“Happy holidays” begins to triumph “Merry Christmas”

As the holidays approach, people debate on which phrase to say, “Merry Christmas” or “Happy Holidays”.

The holidays are coming and everyone is beginning to get offended over which phrase to use this holiday season. There is more stress added to everyone’s list this year; the big debate on whether to say “Happy holidays” or “Merry Christmas.” There are a lot of different opinions and ideas on this topic, and it seems like the verdict is  split right down the middle. On one hand, there are some people who like to say “Merry Christmas” and even go as far as saying that they are offended to say “Happy Holidays.” According to an article by  Paul Brandeis Raushenbush, he discusses how it is okay to say “Merry Christmas” to someone, especially if that someone does in fact celebrate Christmas.

If you know someone is a Christian who is celebrating Christmas you should say to them ‘Merry Christmas,’” Raushenbush said. “Likewise, say ‘Happy Hanukkah’ to a person you know is Jewish, etc.”

On the other hand, there are some people that prefer to say “Happy Holidays” because they want to put all of the holidays together to make it easier.  This way they are not assuming anyone’s religion and not “offending” anyone. In the article by Artie Markosov, Markosov explains why it is easier to say “Happy Holidays” instead of “Merry Christmas.”

“The USA is very diverse. That means other religious or cultural holidays tend to happen in December too,” Markosov said. “If you’re unsure if someone celebrates a particular holiday, using the expression “Happy holidays” is an inclusive option that doesn’t leave anyone out. In particular, Hanukkah and Kwanzaa are the two other December holidays that groups of people celebrate.”

Many people  have found themselves going back and forth on these two phrases. People who are Christian or have grown up in Christian households probably celebrate Christmas and are used to saying “Merry Christmas” to the people around them. However, now in high school and even in the real world you hear more “Happy Holidays.” I know teachers who are afraid to play Christmas music in their own classrooms for the fear of being offense towards other students.
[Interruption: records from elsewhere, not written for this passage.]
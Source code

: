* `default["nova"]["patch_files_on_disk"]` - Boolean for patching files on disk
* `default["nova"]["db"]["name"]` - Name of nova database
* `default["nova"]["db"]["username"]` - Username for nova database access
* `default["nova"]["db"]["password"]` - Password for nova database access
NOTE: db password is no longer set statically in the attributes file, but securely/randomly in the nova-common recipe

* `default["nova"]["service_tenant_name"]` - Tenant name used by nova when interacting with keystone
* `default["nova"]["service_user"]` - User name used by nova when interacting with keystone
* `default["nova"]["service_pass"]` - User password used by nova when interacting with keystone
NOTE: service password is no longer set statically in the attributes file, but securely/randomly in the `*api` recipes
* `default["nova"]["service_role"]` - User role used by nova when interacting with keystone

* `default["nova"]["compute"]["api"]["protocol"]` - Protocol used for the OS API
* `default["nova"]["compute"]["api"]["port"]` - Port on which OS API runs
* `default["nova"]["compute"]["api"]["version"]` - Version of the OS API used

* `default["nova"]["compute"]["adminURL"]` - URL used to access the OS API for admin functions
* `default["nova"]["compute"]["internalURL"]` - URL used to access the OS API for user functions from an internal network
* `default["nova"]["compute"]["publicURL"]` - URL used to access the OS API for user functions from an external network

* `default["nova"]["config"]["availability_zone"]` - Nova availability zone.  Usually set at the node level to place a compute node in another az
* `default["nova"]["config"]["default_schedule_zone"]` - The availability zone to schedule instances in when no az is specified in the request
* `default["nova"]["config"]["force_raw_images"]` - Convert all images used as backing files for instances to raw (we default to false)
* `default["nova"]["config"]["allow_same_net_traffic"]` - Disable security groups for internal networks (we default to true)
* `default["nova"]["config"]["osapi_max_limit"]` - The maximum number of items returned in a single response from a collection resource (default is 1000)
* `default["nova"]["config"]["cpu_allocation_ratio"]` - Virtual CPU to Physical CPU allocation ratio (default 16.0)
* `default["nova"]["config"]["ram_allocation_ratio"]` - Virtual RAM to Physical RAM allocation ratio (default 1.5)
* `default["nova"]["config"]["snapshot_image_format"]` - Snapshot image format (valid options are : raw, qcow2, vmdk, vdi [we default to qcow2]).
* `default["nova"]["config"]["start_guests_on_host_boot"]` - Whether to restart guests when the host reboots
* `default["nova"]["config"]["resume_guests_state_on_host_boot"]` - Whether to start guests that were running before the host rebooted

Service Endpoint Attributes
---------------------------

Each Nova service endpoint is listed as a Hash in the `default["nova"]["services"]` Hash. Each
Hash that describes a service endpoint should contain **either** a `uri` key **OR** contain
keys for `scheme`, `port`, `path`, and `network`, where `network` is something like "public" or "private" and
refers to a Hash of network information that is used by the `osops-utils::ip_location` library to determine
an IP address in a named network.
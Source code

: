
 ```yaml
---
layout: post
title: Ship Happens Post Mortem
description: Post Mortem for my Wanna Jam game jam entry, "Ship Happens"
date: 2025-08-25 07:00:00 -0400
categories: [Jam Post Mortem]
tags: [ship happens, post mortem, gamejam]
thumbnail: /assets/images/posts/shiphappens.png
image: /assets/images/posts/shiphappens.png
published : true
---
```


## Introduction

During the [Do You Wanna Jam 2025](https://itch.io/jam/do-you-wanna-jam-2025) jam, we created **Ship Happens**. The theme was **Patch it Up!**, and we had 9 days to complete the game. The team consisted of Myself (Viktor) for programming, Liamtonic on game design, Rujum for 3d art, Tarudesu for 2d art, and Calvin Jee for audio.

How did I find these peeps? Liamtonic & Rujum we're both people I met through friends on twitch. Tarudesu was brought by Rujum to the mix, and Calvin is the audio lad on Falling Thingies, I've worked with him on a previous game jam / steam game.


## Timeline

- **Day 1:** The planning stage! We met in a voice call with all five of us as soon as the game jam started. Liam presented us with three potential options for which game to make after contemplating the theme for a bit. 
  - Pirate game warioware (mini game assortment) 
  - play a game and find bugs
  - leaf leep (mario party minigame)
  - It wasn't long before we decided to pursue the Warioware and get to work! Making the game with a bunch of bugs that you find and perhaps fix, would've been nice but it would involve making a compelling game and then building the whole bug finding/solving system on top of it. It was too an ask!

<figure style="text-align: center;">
Perhaps one day people will have finally come to a conclusion in how they will be able to wish friends and family a good holiday season for generations to come. “Happy Holidays” combines Thanksgiving, Christmas, Hanukkah, Kwanzaa and even New years. By saying this, no holiday is left out and everyone can celebrate what they want. With that being said, “Merry Christmas” is not the most horrible phrase in the world, and shouldn’t offend anyone in my opinion. Even if you don’t celebrate Christmas and someone says this, they aren’t trying to offend anyone, just simply wishing you a happy holiday season.  No matter what you want to say, whether it’s “Merry Christmas,” “Happy Holidays,” or “Happy Hanukkah,” it’s the thought that counts.